Ainsi, grâce à la rupture conventionnelle, qui met à bas quarante ans de construction des protections contre le licenciement arbitraire, les employeurs pourront obtenir légalement qu’un salarié accepte cette rupture plutôt qu’il n’exige un licenciement. Cette disposition n’est nullement créatrice de droits nouveaux pour le salarié : elle existe déjà, comme vous l’avez d’ailleurs rappelé vous-même, monsieur le ministre, ainsi que le rapporteur, devant la commission. Le seul droit nouveau qui aurait pu être créé aurait consisté à donner au salarié un moyen juridique de faire reconnaître ce droit par son employeur. Mais de cela il n’est nullement question, si ce n’est à travers la précision : « d’un commun accord », formule dont toutes et tous ici connaissons la valeur ! L’employeur, au contraire, en raison de l’existence du lien de subordination, dispose de tous les moyens pour imposer cette décision.

Le projet de loi, tout comme l’accord national interprofessionnel lui-même, s’est, de mon point de vue, construit en défaveur des salariés. Il ne s’agit donc pas, contrairement à ce que vous voudriez nous faire croire, monsieur le ministre, d’un texte équilibré. Les organisations syndicales signataires de l’accord le reconnaissent elles-mêmes et nous invitent à être vigilants lorsque viendront en examen devant le Parlement, notamment, les textes portant sur la formation professionnelle et sur l’indemnisation des salariés privés d’emploi - c’est en cours -, ou encore lors de l’élaboration des nombreux décrets à venir.

Pour mieux comprendre cet accord, il nous faut nous intéresser au contexte dans lequel se sont inscrites les négociations. Il faut nous souvenir - et je comprends que cela vous déplaise, monsieur le ministre, en cette période où le Président de la République dénonce le chantage exercé par certaines entreprises -...

M. Xavier Bertrand, ministre.

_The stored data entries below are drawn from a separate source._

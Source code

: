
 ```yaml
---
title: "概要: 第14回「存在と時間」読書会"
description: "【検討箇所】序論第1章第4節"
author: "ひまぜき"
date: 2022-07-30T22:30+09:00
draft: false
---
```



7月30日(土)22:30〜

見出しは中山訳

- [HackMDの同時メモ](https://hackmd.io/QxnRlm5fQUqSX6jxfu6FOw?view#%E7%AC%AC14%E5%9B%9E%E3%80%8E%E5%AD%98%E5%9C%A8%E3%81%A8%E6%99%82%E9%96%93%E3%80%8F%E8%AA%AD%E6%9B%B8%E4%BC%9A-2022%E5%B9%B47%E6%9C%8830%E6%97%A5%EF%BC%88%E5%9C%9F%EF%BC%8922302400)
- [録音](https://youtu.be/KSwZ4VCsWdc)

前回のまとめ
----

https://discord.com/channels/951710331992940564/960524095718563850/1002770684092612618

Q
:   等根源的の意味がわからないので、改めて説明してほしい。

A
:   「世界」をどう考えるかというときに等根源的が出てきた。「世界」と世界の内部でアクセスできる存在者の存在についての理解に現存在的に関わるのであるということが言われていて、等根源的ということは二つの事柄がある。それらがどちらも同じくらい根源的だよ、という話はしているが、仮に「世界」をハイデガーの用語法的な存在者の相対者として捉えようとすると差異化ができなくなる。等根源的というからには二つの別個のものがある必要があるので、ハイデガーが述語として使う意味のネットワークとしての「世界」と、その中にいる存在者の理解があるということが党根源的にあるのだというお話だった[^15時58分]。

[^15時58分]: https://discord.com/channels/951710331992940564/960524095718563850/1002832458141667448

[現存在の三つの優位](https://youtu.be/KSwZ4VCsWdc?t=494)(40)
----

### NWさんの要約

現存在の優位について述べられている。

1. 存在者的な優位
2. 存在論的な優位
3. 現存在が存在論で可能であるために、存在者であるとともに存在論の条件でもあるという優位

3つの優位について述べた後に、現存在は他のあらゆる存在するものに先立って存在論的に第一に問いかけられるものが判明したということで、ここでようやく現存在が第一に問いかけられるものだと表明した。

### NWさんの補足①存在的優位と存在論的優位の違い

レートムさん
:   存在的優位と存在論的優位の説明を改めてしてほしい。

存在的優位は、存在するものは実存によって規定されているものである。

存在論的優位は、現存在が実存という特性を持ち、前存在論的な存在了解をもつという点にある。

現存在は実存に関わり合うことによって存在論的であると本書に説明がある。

Non !

Mme Annie David. ...du chantage qui a pesé sur les négociations : soit les syndicats parvenaient à s’entendre avec le patronat, soit le Gouvernement déposait un projet de loi. Les syndicats, ne sachant que trop bien comment le texte serait rédigé, se sont sentis obligés d’accepter de signer l’ANI. Cela a fait dire à Thomas Coutrot, économiste, que la menace planait du vote d’une « loi MEDEF » ; ce sentiment est d’ailleurs partagé par M. François Chérèque, dirigeant de la CFDT - pourtant signataire de l’accord -, pour qui « les documents d’orientation du Gouvernement sont quelque peu directifs ».

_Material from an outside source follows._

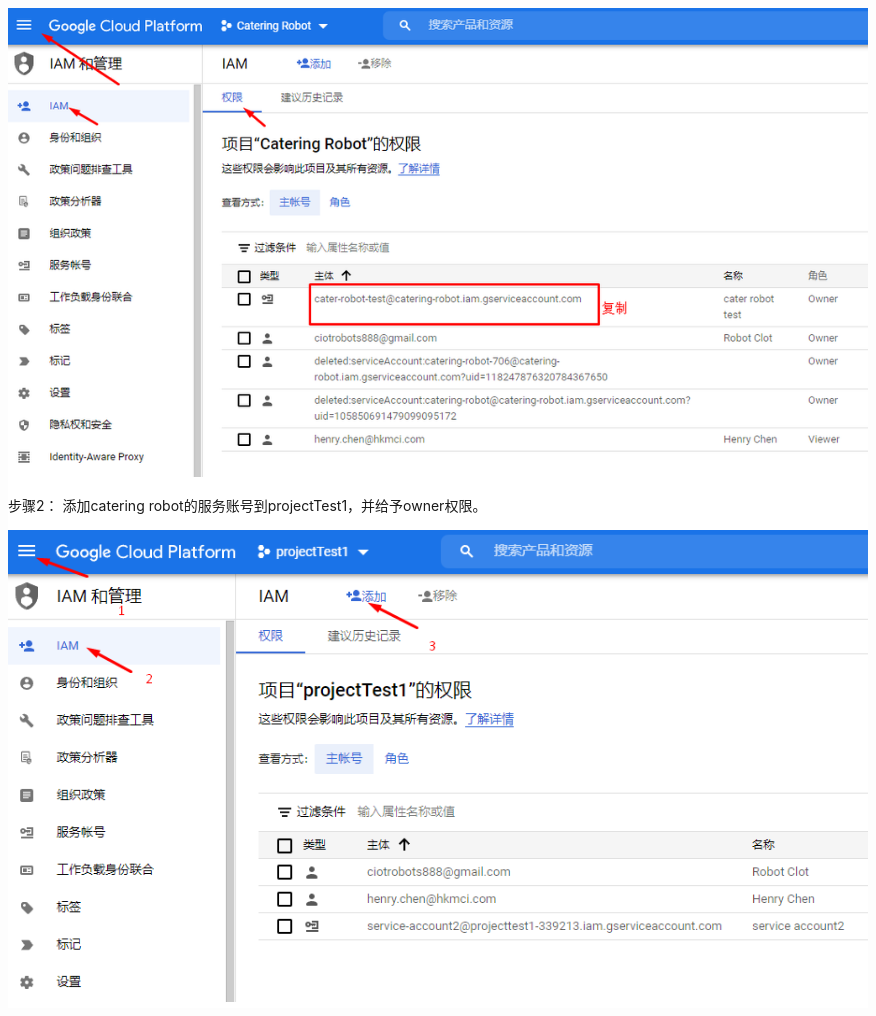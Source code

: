 ![image-20220125132231056](./imgs/image-20220125132231056.png)

步骤2：
添加catering robot的服务账号到projectTest1，并给予owner权限。

![image-20220125132427052](./imgs/image-20220125132427052.png)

Comment ignorer encore que, dès le début de la négociation, vous avez pesé sur son contenu, sur son déroulement, en créant le concept ambigu d’« organisations syndicales responsables », donnant à croire que les syndicats ne trouvent leur légitimité que dans la seule négociation avec le patronat et le Gouvernement ? C’est là une nouvelle raison qui m’incite à ne pas voter le projet de loi, monsieur le ministre : cet accord s’est construit sans consultation des militantes et militants des différents syndicats, par faute de temps puisque, en plus du chantage à la « loi MEDEF », vous avez imposé un rythme infernal pour mener à bien ces négociations - rythme que curieusement, comme le relevait à l’instant ma collègue Christiane Demontès, vous n’avez pas encore voulu imposer pour les discussions sur la pénibilité ou sur l’égalité professionnelle !

Pour conclure, je soulignerai que les récentes déclarations du Président de la République ne nous laissent que peu d’espoirs et amènent une question : pourquoi vouloir flexibiliser un marché du travail français qui ne semble guère rigide ? Car 2,5 millions de salariés en CDD ou en intérim, c’est un record historique ; 800 000 à 900 000 salariés en CDI sont licenciés chaque année. Les licenciements pour motif « personnel » se sont multipliés et représentent désormais les trois quarts des licenciements. Dans neuf cas sur dix, les procédures sont extrêmement simples : un entretien suivi de l’envoi d’une lettre précisant les motifs. Licencier un CDI dans les deux premières années ne coûte quasiment rien ; et ce n’est pas la « mesurette » incluse dans votre projet de loi qui va beaucoup changer les choses !

Pour toutes ces raisons, monsieur le président, monsieur le ministre, mes chers collègues, vous l’aurez compris, le groupe communiste républicain et citoyen votera contre ce projet de loi.